What does the data say?

TRUST… ‘the belief that someone is good and honest and will not harm you, or that something is safe and reliable’ – dictionary.cambridge.org, 2018.

Recently, at The Demographics Group, we’ve been quite taken with the idea that there have been changes in our relationship with big institutions and, more specifically, with our level of trust in big institutions over time. We live in turbulent times; you can’t flick through a newspaper, glance at the nightly news, or even shoot the breeze with a local real estate agent without there being some mention of a royal commission, or of the failings of our political system, or of the behaviour of some at the big end of town.  

Plot 5

So, what does the data say?

The accompanying chart is interactive.  It shows three data series that track over time Australian’s belief in or trust in large and recognisable institutions that help make up Australian society namely Politics, Religion and Union affiliation.  Click through the tabs in the top left to view each domain individually and to scroll over the line-plots to read in more detail how the various percentages have changed over the last century for believers, for voters and for trade union membership. 

The green line represents our nation’s religiosity defined as proportion of all Australians who identify as having some form of religious belief at the census.  Data records on religious affiliation from the Australian Bureau of Statistics begin at the 1911 census when 97 per cent of Australians described themselves as ‘believers.’  Over a century we have seen a 37 percentage-point decline in religious belief to 60 per cent in 2016.

Religiosity has been recorded by the census since Federation however it wasn’t until 1971 that instructions on the census advised how to select ‘no religion’ if respondents wanted to show no religious affiliation. It appears that this was all the instruction (and encouragement) many Australians needed because the record shows a 27 percentage-point decline in religious affiliation since the early 1970s.

The Royal Commission into Institutional Responses to Child Sexual Abuse, launched in 2013, also appears to have been a factor in shifting Middle Australia’s thinking in regards to religious affiliation.
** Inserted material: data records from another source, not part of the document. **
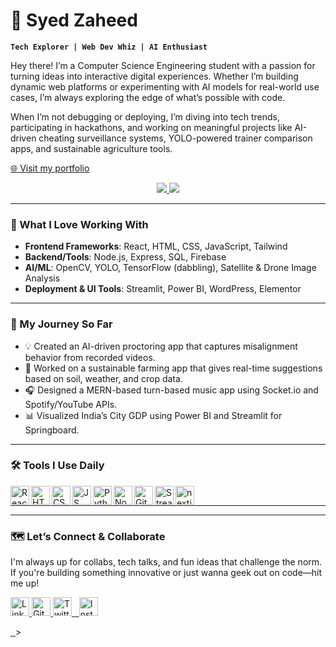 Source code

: # 🚀 Syed Zaheed

**`Tech Explorer | Web Dev Whiz | AI Enthusiast`**

Hey there! I’m a Computer Science Engineering student with a passion for turning ideas into interactive digital experiences. Whether I’m building dynamic web platforms or experimenting with AI models for real-world use cases, I’m always exploring the edge of what’s possible with code.

When I’m not debugging or deploying, I’m diving into tech trends, participating in hackathons, and working on meaningful projects like AI-driven cheating surveillance systems, YOLO-powered trainer comparison apps, and sustainable agriculture tools.

[🌐 Visit my portfolio](https://zaheed.tech)

<p align="center">
  <a href="https://github.com/SyedZaheed?tab=followers">
    <img src="https://custom-icon-badges.demolab.com/github/followers/SyedZaheed?color=236ad3&labelColor=1155ba&style=for-the-badge&logo=person-add&label=Follow&logoColor=white" />
  </a>
  <a href="https://github.com/SyedZaheed?tab=repositories&sort=stargazers">
    <img src="https://custom-icon-badges.demolab.com/github/stars/SyedZaheed?color=55960c&style=for-the-badge&labelColor=488207&logo=star" />
  </a>
</p>

---

### 🧠 What I Love Working With
- **Frontend Frameworks**: React, HTML, CSS, JavaScript, Tailwind
- **Backend/Tools**: Node.js, Express, SQL, Firebase
- **AI/ML**: OpenCV, YOLO, TensorFlow (dabbling), Satellite & Drone Image Analysis
- **Deployment & UI Tools**: Streamlit, Power BI, WordPress, Elementor

---

### 🌱 My Journey So Far
- 💡 Created an AI-driven proctoring app that captures misalignment behavior from recorded videos.
- 🧠 Worked on a sustainable farming app that gives real-time suggestions based on soil, weather, and crop data.
- 🎧 Designed a MERN-based turn-based music app using Socket.io and Spotify/YouTube APIs.
- 📊 Visualized India’s City GDP using Power BI and Streamlit for Springboard.

---

### 🛠️ Tools I Use Daily

<img align="left" alt="React" width="30px" src="https://cdn.jsdelivr.net/gh/devicons/devicon/icons/react/react-original.svg"/>
<img align="left" alt="HTML" width="30px" src="https://cdn.jsdelivr.net/gh/devicons/devicon/icons/html5/html5-plain.svg"/>
<img align="left" alt="CSS" width="30px" src="https://cdn.jsdelivr.net/gh/devicons/devicon/icons/css3/css3-plain.svg"/>
<img align="left" alt="JS" width="30px" src="https://cdn.jsdelivr.net/gh/devicons/devicon/icons/javascript/javascript-plain.svg"/>
<img align="left" alt="Python" width="30px" src="https://cdn.jsdelivr.net/gh/devicons/devicon/icons/python/python-original.svg"/>
<img align="left" alt="NodeJS" width="30px" src="https://cdn.jsdelivr.net/gh/devicons/devicon/icons/nodejs/nodejs-original.svg"/>
<img align="left" alt="Git" width="30px" src="https://cdn.jsdelivr.net/gh/devicons/devicon/icons/git/git-original.svg"/>
<img align="left" alt="Streamlit" width="30px" src="https://streamlit.io/images/brand/streamlit-logo-primary-colormark-darktext.svg"/>
<img align="left" alt="nextjs" width="30px"  src="https://cdn.worldvectorlogo.com/logos/nextjs-2.svg" alt="Next.js Logo" />
<br />

---



---

### 🗺️ Let’s Connect & Collaborate

I'm always up for collabs, tech talks, and fun ideas that challenge the norm. If you're building something innovative or just wanna geek out on code—hit me up!
<p>
 <a href="https://www.linkedin.com/in/your-profile" target="_blank" title="LinkedIn">
    <img src="https://content.linkedin.com/content/dam/platform/lil-logo/default/original-dark.svg" alt="LinkedIn" width="30" height="30" />
</a>
<a href="https://github.com/your-username" target="_blank" title="GitHub">
    <img src="https://github.githubassets.com/images/modules/logos_page/GitHub-Mark-Light-64px.png" alt="GitHub" width="30" height="30" style="background-color: #f6f8fa;" />
</a>
<a href="https://twitter.com/your-username" target="_blank" title="Twitter">
    <img src="https://abs.twimg.com/favicons/favicon.ico" alt="Twitter" width="30" height="30" />
</a>
<a href="https://www.instagram.com/your-username" target="_blank" title="Instagram">
     <img src="https://upload.wikimedia.org/wikipedia/commons/thumb/9/95/Instagram_logo_2022.svg/1024px-Instagram_logo_2022.svg.png" alt="Instagram" width="30" height="30" />

  </a>>
</p>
This is reflected in the fact that there was an 8 percentage-point drop from 68 per cent of the population who identified as believers in 2011, to 60 per cent in 2016, and which is the largest intercensal fall on record.

The orange line shows the proportion of the Primary Vote cast for the major political parties at each and every election since Federation.  All data has been sourced from records published by Canberra’s Parliamentary Library. Along with the ALP and the Liberal Party and predecessor parties including the DLP, the major parties are listed in Table 1.  
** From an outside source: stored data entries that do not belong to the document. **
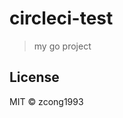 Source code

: # circleci-test
<!--
[![Go Report Card](https://goreportcard.com/badge/github.com/zcong1993/circleci-test)](https://goreportcard.com/report/github.com/zcong1993/circleci-test)
-->

> my go project

## License

MIT &copy; zcong1993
The chart shows two historic dips in voter satisfaction with the major parties, namely at the time of The Great Depression and at the height of World War II when the primary vote dropped to 69 per cent and to 72 per cent respectively, down from a peak of 98 per cent in 1925. 
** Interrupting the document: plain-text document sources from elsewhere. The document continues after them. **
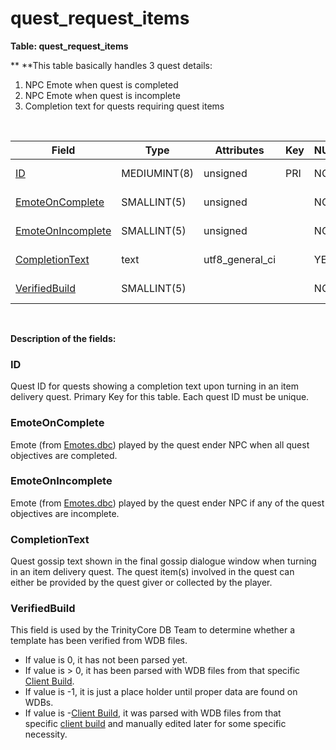 # quest\_request\_items

**Table: quest\_request\_items**

**
**This table basically handles 3 quest details:

1.  NPC Emote when quest is completed
2.  NPC Emote when quest is incomplete
3.  Completion text for quests requiring quest items

 

| Field                                                       | Type         | Attributes        | Key | NULL | Default | Comment                                                                                                              |
|-------------------------------------------------------------|--------------|-------------------|-----|------|---------|----------------------------------------------------------------------------------------------------------------------|
| [ID](quest_request_items)                                   | MEDIUMINT(8) | unsigned          | PRI | NO   | 0       | Unique ID ([quest\_template.ID](https://trinitycore.atlassian.net/wiki/display/tc/quest_template#quest_template-ID)) |
| [EmoteOnComplete](#quest_request_items-EmoteOnComplete)     | SMALLINT(5)  | unsigned          |     | NO   | 0       | Quest ender NPC [Emote](https://trinitycore.atlassian.net/wiki/display/tc/Emotes)                                    |
| [EmoteOnIncomplete](#quest_request_items-EmoteOnIncomplete) | SMALLINT(5)  | unsigned          |     | NO   | 0       | Quest ender NPC Emote                                                                                                |
| [CompletionText](#quest_request_items-CompletionText)       | text         | utf8\_general\_ci |     | YES  | NULL    | Quest completion text                                                                                                |
| [VerifiedBuild](#quest_request_items-VerifiedBuild)         | SMALLINT(5)  |                   |     | NO   | 0       | Game client Build number                                                                                             |

 

**Description of the fields:**

### **ID**

Quest ID for quests showing a completion text upon turning in an item delivery quest.
Primary Key for this table. Each quest ID must be unique.

### **EmoteOnComplete**

Emote (from [Emotes.dbc](https://trinitycore.atlassian.net/wiki/display/tc/Emotes)) played by the quest ender NPC when all quest objectives are completed.

### **EmoteOnIncomplete**

Emote (from [Emotes.dbc](https://trinitycore.atlassian.net/wiki/display/tc/Emotes)) played by the quest ender NPC if any of the quest objectives are incomplete.

### **CompletionText**

Quest gossip text shown in the final gossip dialogue window when turning in an item delivery quest.
The quest item(s) involved in the quest can either be provided by the quest giver or collected by the player.

### **VerifiedBuild**

This field is used by the TrinityCore DB Team to determine whether a template has been verified from WDB files.

-   If value is 0, it has not been parsed yet.
-   If value is &gt; 0, it has been parsed with WDB files from that specific [Client Build](https://trinitycore.atlassian.net/wiki/display/tc/realmlist#realmlist-gamebuild).
-   If value is -1, it is just a place holder until proper data are found on WDBs.
-   If value is -[Client Build](https://trinitycore.atlassian.net/wiki/display/tc/realmlist#realmlist-gamebuild), it was parsed with WDB files from that specific [client build](https://trinitycore.atlassian.net/wiki/display/tc/realmlist#realmlist-gamebuild) and manually edited later for some specific necessity.

 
After the war the major parties recovered to garner 98 per cent of the primary vote throughout much of the 1950s and through to the early 1980s.  This was an era of political stability (as defined) where the Australian people had faith in (or trusted) the big political institutions representing their interests.  However, since the late 1980s the proportion of the primary vote directed to the major parties has dropped from 98 per cent in 1987 to 77 per cent in 2016.

Australians are as dissatisfied with their major political parties today as they were at the height of WWII and at the time of the Great Depression.   


Table 1.
All parties who received primary votes to represent in Australia’s House of Representatives, categorised into minor and major parties.

The blue line is a measure of Trade Union membership over time.  It shows the proportion of the Australian workforce that held trade union membership. The data has been extracted from regular Labour and Industrial Branch Reports since 1911 as sourced from the Australian Bureau of Statistics.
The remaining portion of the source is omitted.